# TASK BRIEF
Only a number is wanted here: the count of lines in the entries below that contain the word "height".

# Rendered images with source text
***
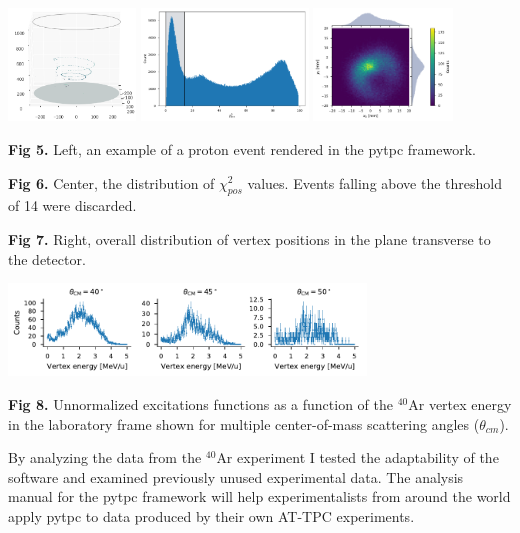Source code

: \documentclass[ansiepaper,portrait]{baposter}
\begin{document}
\begin{poster}
{\begin{center}
\includegraphics[height=30mm]{chamber_plot.png}
\hspace{.75cm}
\includegraphics [height=30mm] {chi2pos.pdf}
\hspace{.75cm}
\includegraphics [height=30mm] {vertex_pos_distrib.pdf}
\end{center}

\small{\textbf{Fig 5.} Left, an example of a proton event rendered in the pytpc framework.}

\small{\textbf{Fig 6.} Center, the distribution of $\chi_{pos}^{2}$ values. Events falling above the threshold of 14 were discarded.}

\small{\textbf{Fig 7.} Right, overall distribution of vertex positions in the plane transverse to the detector.}

\begin{center}
\includegraphics [width=95mm] {angular_excitation_hists_POSTER.pdf}
\end{center}
\small{\textbf{Fig 8.} Unnormalized excitations functions as a function of the $^{40}$Ar vertex energy in the laboratory frame shown for multiple center-of-mass scattering angles ($\theta_{cm}$).}
}

{\small{ By analyzing the data from the $^{40}$Ar experiment I tested the adaptability of the software and examined previously unused experimental data. The analysis manual for the pytpc framework will help experimentalists from around the world apply pytpc to data produced by their own AT-TPC experiments.

}}
\end{poster}
\end{document}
***
# ANSWER BELOW
3